I tried that today but SSD Dashboard still couldn't detect the drive. 
 
> It seems like you are going through a lot of effort to retain a BSD
> system image, ZFS file systems, and/or your data (?).

No, apart from a problem adding an efi partition ready for an upcoming
upgrade (now resolved by a second attempt to re-partition) I've got no
problem with my data and system. The problem is that one, or possibly
both,of my SSD's are only running at 150MB/s in a motherboard that
supports 300MB/s.
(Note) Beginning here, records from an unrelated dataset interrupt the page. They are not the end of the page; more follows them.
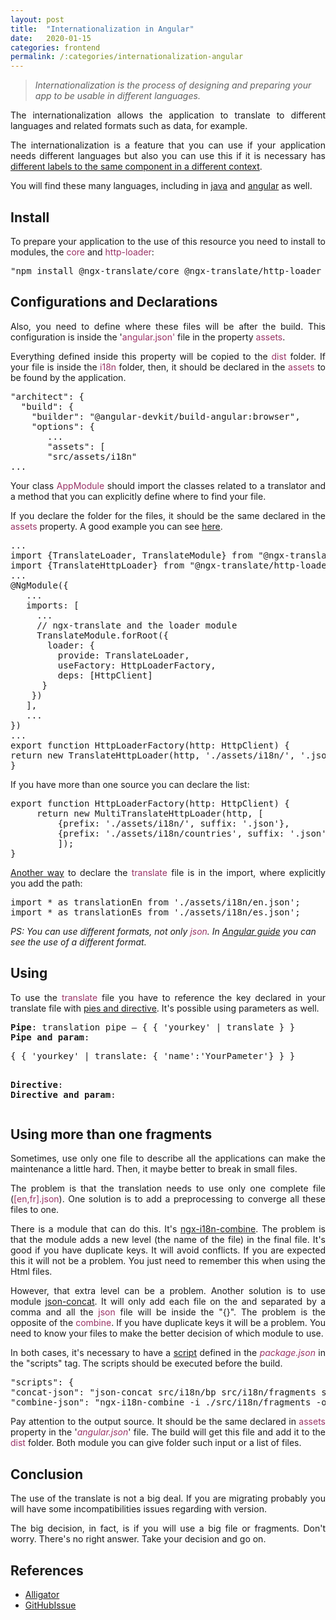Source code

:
 ```yaml
---
layout: post
title:  "Internationalization in Angular"
date:   2020-01-15
categories: frontend
permalink: /:categories/internationalization-angular
---
```


<blockquote><em>Internationalization is the process of designing and preparing your app to be usable in different languages.</em></blockquote>
<p style="text-align: justify;">The internationalization allows the application to translate to different languages and related formats such as data, for example.</p>
<p style="text-align: justify;">The internationalization is a feature that you can use if your application needs different languages but also you can use this if it is necessary has <a href="https://medium.com/@TuiZ/how-to-split-your-i18n-file-per-lazy-loaded-module-with-ngx-translate-3caef57a738f">different labels to the same component in a different context</a>.</p>
You will find these many languages, including in <a href="https://docs.oracle.com/javase/8/docs/technotes/guides/intl/index.html">java</a> and <a href="https://angular.io/guide/i18n">angular</a> as well.
<h2>Install</h2>
<p style="text-align: justify;">To prepare your application to the use of this resource you need to install to modules, the <span style="color: #993366;">core</span> and <span style="color: #993366;">http-loader</span>:</p>

<pre>"npm install @ngx-translate/core @ngx-translate/http-loader --save"</pre>
<h2>Configurations and Declarations</h2>
<p style="text-align: justify;">Also, you need to define where these files will be after the build. This configuration is inside the '<span style="color: #993366;">angular.json'</span> file in the property <span style="color: #993366;">assets</span>.</p>
<p style="text-align: justify;">Everything defined inside this property will be copied to the <span style="color: #993366;">dist </span>folder. If your file is inside the <span style="color: #993366;">i18n</span> folder, then, it should be declared in the <span style="color: #993366;">assets</span> to be found by the application.</p>

<pre>"architect": {
  "build": {
    "builder": "@angular-devkit/build-angular:browser",
    "options": {
       ...
       "assets": [
       "src/assets/i18n"
...</pre>
<p style="text-align: justify;">Your class <span style="color: #993366;">AppModule</span> should import the classes related to a translator and a method that you can explicitly define where to find your file.</p>
<p style="text-align: justify;">If you declare the folder for the files, it should be the same declared in the <span style="color: #993366;">assets</span> property. A good example you can see <a href="https://www.codeandweb.com/babeledit/tutorials/how-to-translate-your-angular8-app-with-ngx-translate">here</a>.</p>

<pre>...
import {TranslateLoader, TranslateModule} from "@ngx-translate/core";
import {TranslateHttpLoader} from "@ngx-translate/http-loader";
...
@NgModule({
   ...
   imports: [
     ...
     // ngx-translate and the loader module
     TranslateModule.forRoot({
       loader: {
         provide: TranslateLoader,
         useFactory: HttpLoaderFactory,
         deps: [HttpClient]
      }
    })
   ],
   ...
})
...
export function HttpLoaderFactory(http: HttpClient) {
return new TranslateHttpLoader(http, './assets/i18n/', '.json');
}</pre>
If you have more than one source you can declare the list:
<pre>export function HttpLoaderFactory(http: HttpClient) {
     return new MultiTranslateHttpLoader(http, [
         {prefix: './assets/i18n/', suffix: '.json'},
         {prefix: './assets/i18n/countries', suffix: '.json'}
         ]);
}</pre>
<p style="text-align: justify;"><a href="https://indepth.dev/implementing-multi-language-angular-applications-rendered-on-server/#existing-solution-2-fix-via-importing-json-files-directly">Another way</a> to declare the <span style="color: #993366;">translate</span> file is in the import, where explicitly you add the path:</p>

<pre>import * as translationEn from './assets/i18n/en.json';
import * as translationEs from './assets/i18n/es.json';</pre>
<em>PS: You can use different formats, not only <span style="color: #993366;">json</span>. In <a href="https://angular.io/guide/i18n">Angular guide</a> you can see the use of a different format.</em>
<h2>Using</h2>
<p style="text-align: justify;">To use the <span style="color: #993366;">translate</span> file you have to reference the key declared in your translate file with <a href="https://www.codeandweb.com/babeledit/tutorials/how-to-translate-your-angular8-app-with-ngx-translate">pies and directive</a>. It's possible using parameters as well.</p>

<pre><strong>Pipe</strong>: translation pipe — { { 'yourkey' | translate } }
<strong>Pipe and param</strong>: <p>{ { 'yourkey' | translate: { 'name':'YourPameter'} } }</p>
<strong>Directive</strong>: <element [translate]="'yourkey'"></element>
<strong>Directive and param</strong>: <p [translate]="'yourkey'" [translateParams]="{name: 'YourParam'}"></p></pre>
<h2>Using more than one fragments</h2>
<p style="text-align: justify;">Sometimes, use only one file to describe all the applications can make the maintenance a little hard. Then, it maybe better to break in small files.</p>
<p style="text-align: justify;">The problem is that the translation needs to use only one complete file (<span style="color: #993366;">[en,fr].json</span>). One solution is to add a preprocessing to converge all these files to one.</p>
<p style="text-align: justify;">There is a module that can do this. It's <a href="https://www.npmjs.com/package/ngx-i18n-combine">ngx-i18n-combine</a>. The problem is that the module adds a new level (the name of the file) in the final file. It's good if you have duplicate keys. It will avoid conflicts. If you are expected this it will not be a problem. You just need to remember this when using the Html files.</p>
<p style="text-align: justify;">However, that extra level can be a problem. Another solution is to use module <a href="https://www.npmjs.com/package/json-concat">json-concat</a>. It will only add each file on the and separated by a comma and all the <span style="color: #993366;">json</span> file will be inside the "{}". The problem is the opposite of the <span style="color: #993366;">combine</span>. If you have duplicate keys it will be a problem. You need to know your files to make the better decision of which module to use.</p>
<p style="text-align: justify;">In both cases, it's necessary to have a <a href="https://docs.npmjs.com/misc/scripts">script</a> defined in the <span style="color: #993366;"><em>package.json</em></span> in the "scripts" tag. The scripts should be executed before the build.</p>

<pre>"scripts": {
"concat-json": "json-concat src/i18n/bp src/i18n/fragments src/assets/i18n/en.json",
"combine-json": "ngx-i18n-combine -i ./src/i18n/fragments -o src/assets/i18n/en.json"</pre>
<p style="text-align: justify;">Pay attention to the output source. It should be the same declared in <span style="color: #993366;">assets</span> property in the '<em><span style="color: #993366;">angular.json</span></em>' file. The build will get this file and add it to the <span style="color: #993366;">dist</span> folder. Both module you can give folder such input or a list of files.</p>

<h2>Conclusion</h2>
<p style="text-align: justify;">The use of the translate is not a big deal. If you are migrating probably you will have some incompatibilities issues regarding with version.</p>
<p style="text-align: justify;">The big decision, in fact, is if you will use a big file or fragments. Don't worry. There's no right answer. Take your decision and go on.</p>

<h2>References</h2>
<ul>
	<li><a href="https://alligator.io/angular/ngx-translate/">Alligator</a></li>
	<li><a href="https://github.com/ngx-translate/core/issues/199">GitHubIssue</a></li>
</ul>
The SSD problem only arose after deleting all the
data from the drives and re-partitioning.

In my previous post I remarked that my second drive had gone down to
SATA1 150MB/s but that now appears to be random. Sometimes the second
drive boots up at 150Mb/s and other times at 300MB/s. The first drive
has consistently booted up at 150MB/s for the last few days after a
previous history of running at 300MB/s.

The SSD's are my system pool, I have a separate data pool installed on
a couple of HDD's and these consistently boot up as SATA 2. Suggesting
that there's no problem with the motherboard or drivers. It's not a
problem with a particular SATA port because I've tried the suspect SSD
on different ports. I suppose it's possible I've got a couple of faulty
SSD's but it would be a remarkable coincidence if both were to go
faulty at the same time so I'm still hoping to find out if it's a
software related problem or not.

> I find it's easier to backup/ archive everything, test all the
> hardware (power supply, memory, drives), replace and re-test hardware
> as necessary until all the hardware passes, wipe all the drives
> (preferably using the manufacturer diagnostic, especially for SSD's)
> and start over with a fresh install of the OS of my choice.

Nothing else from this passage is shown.